▶ **Activity**: Every line of the material that mentions the word "each" should be copied out.

▶ **Records provided**:
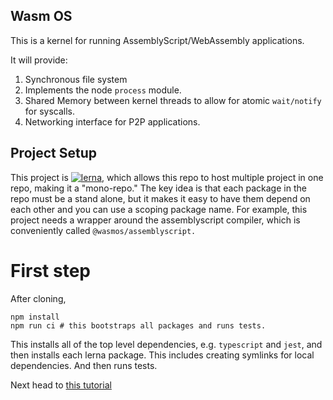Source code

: ## Wasm OS

This is a kernel for running AssemblyScript/WebAssembly applications.

It will provide:

1. Synchronous file system
1. Implements the node `process` module.
1. Shared Memory between kernel threads to allow for atomic `wait/notify` for syscalls.
1. Networking interface for P2P applications.

## Project Setup

This project is [![lerna](https://img.shields.io/badge/maintained%20with-lerna-cc00ff.svg)](https://lernajs.io/), which allows this repo to host multiple project in one repo, making it a "mono-repo." The key idea is that each package in the repo must be a stand alone, but it makes it easy to have them depend on each other and you can use a scoping package name. For example, this project needs a wrapper around the assemblyscript compiler, which is conveniently called `@wasmos/assemblyscript.`


# First step

After cloning, 
```
npm install
npm run ci # this bootstraps all packages and runs tests.
```

This installs all of the top level dependencies, e.g. `typescript` and `jest`, and then installs each lerna package.  This includes creating symlinks for local dependencies.  And then runs tests.

Next head to [this tutorial](docs/tutorial.md)
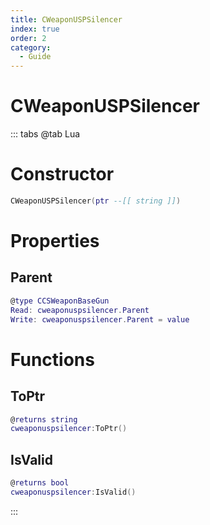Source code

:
 ```yaml
---
title: CWeaponUSPSilencer
index: true
order: 2
category:
  - Guide
---
```


# CWeaponUSPSilencer

::: tabs
@tab Lua
# Constructor
```lua
CWeaponUSPSilencer(ptr --[[ string ]])
```
# Properties
## Parent 
```lua
@type CCSWeaponBaseGun
Read: cweaponuspsilencer.Parent
Write: cweaponuspsilencer.Parent = value
```
# Functions
## ToPtr
```lua
@returns string
cweaponuspsilencer:ToPtr()
```
## IsValid
```lua
@returns bool
cweaponuspsilencer:IsValid()
```

:::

▶ **Answer section**:
This project is [![lerna](https://img.shields.io/badge/maintained%20with-lerna-cc00ff.svg)](https://lernajs.io/), which allows this repo to host multiple project in one repo, making it a "mono-repo." The key idea is that each package in the repo must be a stand alone, but it makes it easy to have them depend on each other and you can use a scoping package name. For example, this project needs a wrapper around the assemblyscript compiler, which is conveniently called `@wasmos/assemblyscript.`
This installs all of the top level dependencies, e.g. `typescript` and `jest`, and then installs each lerna package.  This includes creating symlinks for local dependencies.  And then runs tests.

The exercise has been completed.